O governo alegou que a conduta da Regeneron violou o Anti-Kickback Statute que proíbe tais “pagamentos indiretos” para subsidiar o preço de um medicamento parte do Medicare. O governo alegou ainda que a alta gerência da Regeneron sabia que a conduta era ilegal. Em 2013, os auditores da empresa questionaram duas vezes sobre as informações que a Regeneron estava obtendo da fundação sobre o Eylea. Em ambas as vezes, a gerência da Regeneron, incluindo o chefe comercial da empresa, mentiu e afirmou que a empresa não estava obtendo dados específicos de Eylea da fundação. Na verdade, como os executivos sabiam, a empresa estava recebendo relatórios frequentes específicos de Eylea da fundação e, em seguida, usando esses dados para correlacionar os pagamentos da empresa à fundação com os gastos da fundação em copagamentos para Eylea. Como resultado, alega o governo, os médicos que prescreveram e compraram Eylea raramente, ou nunca, tiveram que considerar o custo substancial do medicamento.

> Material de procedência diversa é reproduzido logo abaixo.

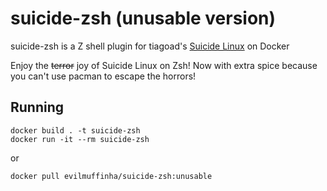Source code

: # suicide-zsh (unusable version)

suicide-zsh is a Z shell plugin for tiagoad's [Suicide Linux](https://github.com/tiagoad/suicide-linux) on Docker

Enjoy the ~~terror~~ joy of Suicide Linux on Zsh! Now with extra spice because you can't use pacman to escape the horrors!

## Running
```
docker build . -t suicide-zsh
docker run -it --rm suicide-zsh
```
or
```
docker pull evilmuffinha/suicide-zsh:unusable
```
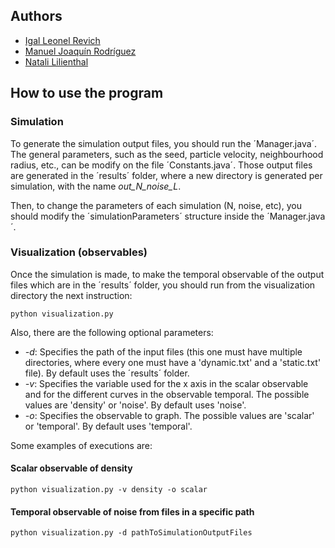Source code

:## Authors
- [Igal Leonel Revich](https://github.com/irevich)
- [Manuel Joaquín Rodríguez](https://github.com/rodriguezmanueljoaquin)
- [Natali Lilienthal](https://github.com/Natu17)

## How to use the program
### Simulation
To generate the simulation output files, you should run the ´Manager.java´. The general parameters, such as the seed, particle velocity, neighbourhood radius, etc., can be modify on the file ´Constants.java´. Those output files are generated in the ´results´ folder, where a new directory is generated per simulation, with the name <i>out_N_noise_L</i>. 

Then, to change the parameters of each simulation (N, noise, etc), you should modify the ´simulationParameters´ structure inside the ´Manager.java´.

### Visualization (observables)
Once the simulation is made, to make the temporal observable of the output files which are in the ´results´ folder, you should run from the visualization directory the next instruction:

```python visualization.py```

Also, there are the following optional parameters:
- <i>-d</i>: Specifies the path of the input files (this one must have multiple directories, where every one must have a 'dynamic.txt' and a 'static.txt' file). By default uses the ´results´ folder.
- <i>-v</i>: Specifies the variable used for the x axis in the scalar observable and for the different curves in the observable temporal. The possible values are 'density' or 'noise'. By default uses 'noise'.
- <i>-o</i>: Specifies the observable to graph. The possible values are 'scalar' or 'temporal'. By default uses 'temporal'.

Some examples of executions are:

#### Scalar observable of density

```python visualization.py -v density -o scalar```

#### Temporal observable of noise from files in a specific path

```python visualization.py -d pathToSimulationOutputFiles```


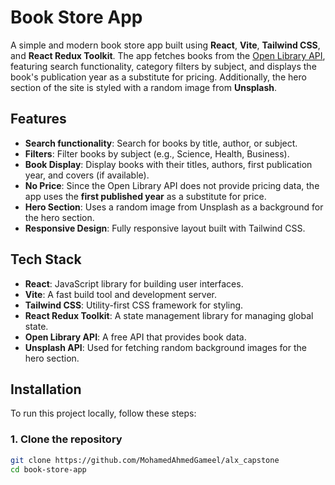 # Book Store App

A simple and modern book store app built using **React**, **Vite**, **Tailwind CSS**, and **React Redux Toolkit**. The app fetches books from the [Open Library API](https://openlibrary.org/), featuring search functionality, category filters by subject, and displays the book's publication year as a substitute for pricing. Additionally, the hero section of the site is styled with a random image from **Unsplash**.

## Features

- **Search functionality**: Search for books by title, author, or subject.
- **Filters**: Filter books by subject (e.g., Science, Health, Business).
- **Book Display**: Display books with their titles, authors, first publication year, and covers (if available).
- **No Price**: Since the Open Library API does not provide pricing data, the app uses the **first published year** as a substitute for price.
- **Hero Section**: Uses a random image from Unsplash as a background for the hero section.
- **Responsive Design**: Fully responsive layout built with Tailwind CSS.

## Tech Stack

- **React**: JavaScript library for building user interfaces.
- **Vite**: A fast build tool and development server.
- **Tailwind CSS**: Utility-first CSS framework for styling.
- **React Redux Toolkit**: A state management library for managing global state.
- **Open Library API**: A free API that provides book data.
- **Unsplash API**: Used for fetching random background images for the hero section.

## Installation

To run this project locally, follow these steps:

### 1. Clone the repository

```bash
git clone https://github.com/MohamedAhmedGameel/alx_capstone
cd book-store-app
```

Por outro lado, antes de se construir algum juízo de valor, é muito interessante ouvir uma opinião contrária, como essa de Peter Kolchinsky, que apesar do potencial conflito de interesses, questiona o enquadramento da ação como crime, afirmando que a Regeneron doou dinheiro para uma fundação sem fins lucrativos de assistência ao paciente – uma prática necessária e comum – para que a fundação pudesse ajudar os pacientes a pagar seus copagamentos em um tratamento clinicamente necessário que afasta a cegueira. Em seu entender, a Regeneron estava, simplesmente pagando o Medicare.
Seja qual for a interpretação a ser dada, o custeio de copagamentos por farmacêuticas, que deveriam ser feitos por pacientes ao Medicare, não é permitido pelo Anti-Kickback Statute e pela False Claims Act.